Adrian Frinsdorf, Wealth advisory director at William Buck, says robo advice can be a useful tool for financial advisors and savvy consumers, however amateur consumers should “steer-clear” of automated services. 

“We’re all aware of digital disruption, and in most cases it’s a good thing,” Frinsdorf said.

“But I think consumers should be cautious when digital products are claiming to offer impartial consultation in the financial sector – particularly when owned and implemented by product providers.

“When it comes to finances, the consumers who are looking for cheap outcomes are usually those who can’t afford for things to go wrong – so unless you’re a sophisticated investor, my advice would be to steer-clear of automated services.”

Frinsdorf told Australian Broker that an amateur investor’s lack of understanding about risk will be a major risk factor when it comes to robo financial advice.

“The major risk is [consumers] really understanding that the information they give will determine the outcome.
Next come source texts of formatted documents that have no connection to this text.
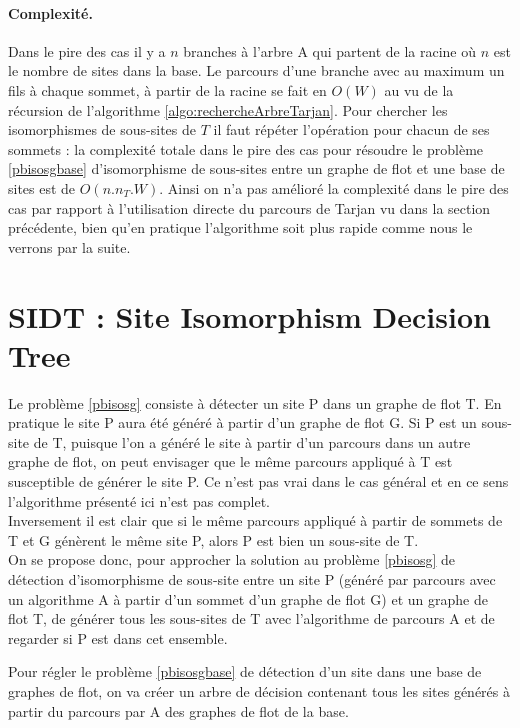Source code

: \paragraph{Complexité.}
Dans le pire des cas il y a $n$ branches à l'arbre A qui partent de la racine où $n$ est le nombre de sites dans la base. Le parcours d'une branche avec au maximum un fils à chaque sommet, à partir de la racine se fait en $O(W)$ au vu de la récursion de l'algorithme \ref{algo:rechercheArbreTarjan}. Pour chercher les isomorphismes de sous-sites de $T$ il faut répéter l'opération pour chacun de ses sommets : la complexité totale dans le pire des cas pour résoudre le problème \ref{pbisosgbase} d'isomorphisme de sous-sites entre un graphe de flot et une base de sites est de $O(n.n_T.W)$. Ainsi on n'a pas amélioré la complexité dans le pire des cas par rapport à l'utilisation directe du parcours de Tarjan vu dans la section précédente, bien qu'en pratique l'algorithme soit plus rapide comme nous le verrons par la suite.

\section{SIDT : Site Isomorphism Decision Tree}
Le problème \ref{pbisosg} consiste à détecter un site P dans un graphe de flot T. En pratique le site P aura été généré à partir d'un graphe de flot G. Si P est un sous-site de T, puisque l'on a généré le site à partir d'un parcours dans un autre graphe de flot, on peut envisager que le même parcours appliqué à T est susceptible de générer le site P. Ce n'est pas vrai dans le cas général et en ce sens l'algorithme présenté ici n'est pas complet.\\
Inversement il est clair que si le même parcours appliqué à partir de sommets de T et G génèrent le même site P, alors P est bien un sous-site de T.
\\

On se propose donc, pour approcher la solution au problème \ref{pbisosg} de détection d'isomorphisme de sous-site entre un site P (généré par parcours avec un algorithme A à partir d'un sommet d'un graphe de flot G) et un graphe de flot T, de générer tous les sous-sites de T avec l'algorithme de parcours A et de regarder si P est dans cet ensemble.

Pour régler le problème \ref{pbisosgbase} de détection d'un site dans une base de graphes de flot, on va créer un arbre de décision contenant tous les sites générés à partir du parcours par A des graphes de flot de la base.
Sometimes – and I’ve looked at a number of the robo advice platforms – some of the questions can be misleading. They’re open to interpretation and I tend to find that individuals can be very optimistic about their situation,” he told Australian Broker.
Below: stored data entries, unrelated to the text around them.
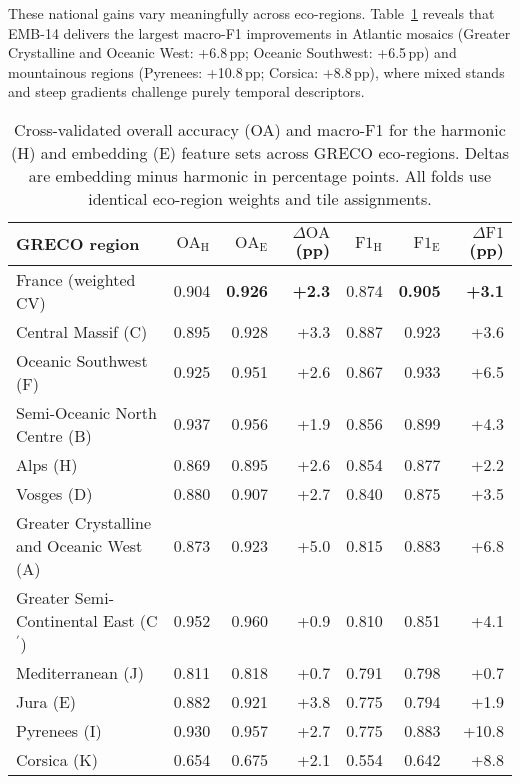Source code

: \documentclass[utf8]{FrontiersinHarvard}
\begin{document}
These national gains vary meaningfully across eco-regions. Table~\ref{tab:regional_performance} reveals that EMB-14 delivers the largest macro-F1 improvements in Atlantic mosaics (Greater Crystalline and Oceanic West: +6.8\,pp; Oceanic Southwest: +6.5\,pp) and mountainous regions (Pyrenees: +10.8\,pp; Corsica: +8.8\,pp), where mixed stands and steep gradients challenge purely temporal descriptors.
\begin{table}[H]
    \centering
    \small
    \begin{tabular}{lrrrrrr}
        \toprule
        \textbf{GRECO region} & $\mathrm{OA}_{\mathrm{H}}$ & $\mathrm{OA}_{\mathrm{E}}$ & $\Delta\mathrm{OA}$ (pp) & $\mathrm{F1}_{\mathrm{H}}$ & $\mathrm{F1}_{\mathrm{E}}$ & $\Delta\mathrm{F1}$ (pp) \\
        \midrule
        France (weighted CV) & 0.904 & \textbf{0.926} & \textbf{+2.3} & 0.874 & \textbf{0.905} & \textbf{+3.1} \\
        Central Massif (C) & 0.895 & 0.928 & +3.3 & 0.887 & 0.923 & +3.6 \\
        Oceanic Southwest (F) & 0.925 & 0.951 & +2.6 & 0.867 & 0.933 & +6.5 \\
        Semi-Oceanic North Centre (B) & 0.937 & 0.956 & +1.9 & 0.856 & 0.899 & +4.3 \\
        Alps (H) & 0.869 & 0.895 & +2.6 & 0.854 & 0.877 & +2.2 \\
        Vosges (D) & 0.880 & 0.907 & +2.7 & 0.840 & 0.875 & +3.5 \\
        Greater Crystalline and Oceanic West (A) & 0.873 & 0.923 & +5.0 & 0.815 & 0.883 & +6.8 \\
        Greater Semi-Continental East (C$^\prime$) & 0.952 & 0.960 & +0.9 & 0.810 & 0.851 & +4.1 \\
        Mediterranean (J) & 0.811 & 0.818 & +0.7 & 0.791 & 0.798 & +0.7 \\
        Jura (E) & 0.882 & 0.921 & +3.8 & 0.775 & 0.794 & +1.9 \\
        Pyrenees (I) & 0.930 & 0.957 & +2.7 & 0.775 & 0.883 & +10.8 \\
        Corsica (K) & 0.654 & 0.675 & +2.1 & 0.554 & 0.642 & +8.8 \\
        \bottomrule
    \end{tabular}
    \caption{Cross-validated overall accuracy (OA) and macro-F1 for the harmonic (H) and embedding (E) feature sets across GRECO eco-regions. Deltas are embedding minus harmonic in percentage points. All folds use identical eco-region weights and tile assignments.}
    \label{tab:regional_performance}
\end{table}
\end{document}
“In the end, a lot of them ask to [the consumer] determine their risk profile – would they prefer to make 20% or 5%, and most people are going to answer 20%. The danger though, is to try and achieve 20% they have got to take a large amount of risk. My view is that individual investors just do not understand risk.”

Last week, major mortgage and wealth franchise Yellow Brick Road (YBR) launched its robo advice tool Guru nationally, after a successful pilot which began in June.
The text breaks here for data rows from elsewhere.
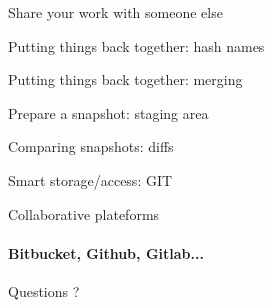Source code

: \documentclass[english]{slides}
\begin{document}
\begin{frame}{Share your work with someone else}
\end{frame}

\begin{frame}{Putting things back together: hash names}
\end{frame}

\begin{frame}{Putting things back together: merging}
\end{frame}

\begin{frame}{Prepare a snapshot: staging area}
\end{frame}

\begin{frame}{Comparing snapshots: diffs}
\end{frame}

\begin{frame}{Smart storage/access: GIT}



\end{frame}

\begin{frame}{Collaborative plateforms }
\framesubtitle{Bitbucket, Github, Gitlab...}
\end{frame}

\begin{frame}
\begin{center}\huge
Questions ?
\end{center}
\end{frame}
\end{document}
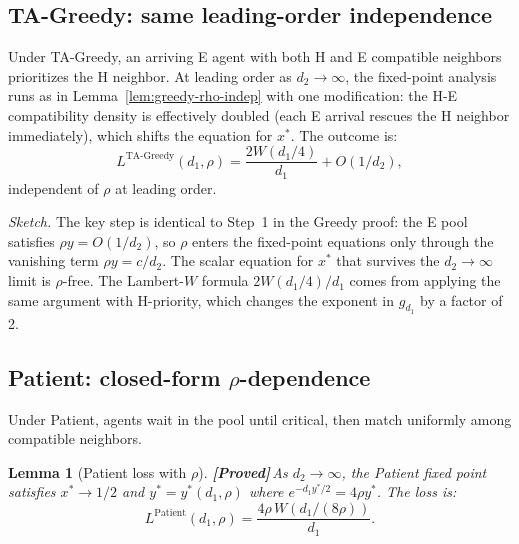 \documentclass{article}
\theoremstyle{plain}
\newtheorem{lemma}{Lemma}
\theoremstyle{definition}
\newcommand{\proved}{\textcolor{provedgreen}{\textbf{[Proved]}}\,}
\begin{document}
\subsection{TA-Greedy: same leading-order independence}
\label{sec:TAG-rho}

Under TA-Greedy, an arriving E agent with both H and E compatible neighbors
prioritizes the H neighbor.  At leading order as $d_2\to\infty$, the
fixed-point analysis runs as in Lemma~\ref{lem:greedy-rho-indep} with one
modification: the H-E compatibility density is effectively doubled (each E
arrival rescues the H neighbor immediately), which shifts the equation for
$x^*$.  The outcome is:
\[
  L^{\text{TA-Greedy}}(d_1,\rho)
    = \frac{2W(d_1/4)}{d_1}+O(1/d_2),
\]
independent of $\rho$ at leading order.

\emph{Sketch.}  The key step is identical to Step~1 in the Greedy proof: the
E pool satisfies $\rho y=O(1/d_2)$, so $\rho$ enters the fixed-point
equations only through the vanishing term $\rho y=c/d_2$.  The scalar
equation for $x^*$ that survives the $d_2\to\infty$ limit is $\rho$-free.
The Lambert-$W$ formula $2W(d_1/4)/d_1$ comes from applying the same
argument with H-priority, which changes the exponent in $g_{d_1}$ by a
factor of 2.

\subsection{Patient: closed-form $\rho$-dependence}
\label{sec:patient-rho}

Under Patient, agents wait in the pool until critical, then match uniformly
among compatible neighbors.

\begin{lemma}[Patient loss with $\rho$]
\label{lem:patient-rho}
\proved As $d_2\to\infty$, the Patient fixed point satisfies $x^*\to 1/2$
and $y^*=y^*(d_1,\rho)$ where $e^{-d_1 y^*/2}=4\rho y^*$.  The loss is:
\[
  \boxed{L^{\mathrm{Patient}}(d_1,\rho)
    = \frac{4\rho\,W(d_1/(8\rho))}{d_1}.}
\]
\end{lemma}
\end{document}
But whilst Frinsdorf is warning amateur financial consumers to steer-clear of robo-advice, that is the market YBR’s Guru is targeting. According to YBR executive chairman Mark Bouris, Guru will be targeted to those “80% of Australians [who] don’t have a financial plan because they see it as cost prohibitive and confusing”.

And whilst Frinsdorf told Australian Broker that he does agree with Bouris about the prohibitive costs of financial advice, robo advice is not the solution.

“Mark Bouris is right, the cost of getting financial advice for people who can’t afford it is just too much and therefore they don’t take it on. But what I would say is robo advice will not be financial advice. It will end up being investment advice and those people that can’t afford it, what they need most is financial advice. The advice might not be about investing, it might be that the best thing to do with their $100,000 is to pay off their debt. It might be that the best thing to do is to put it into superannuation or pay off personal debt. All of these strategies are far more important than if they are going to put it into an Australian share fund, an ETF or direct shares.”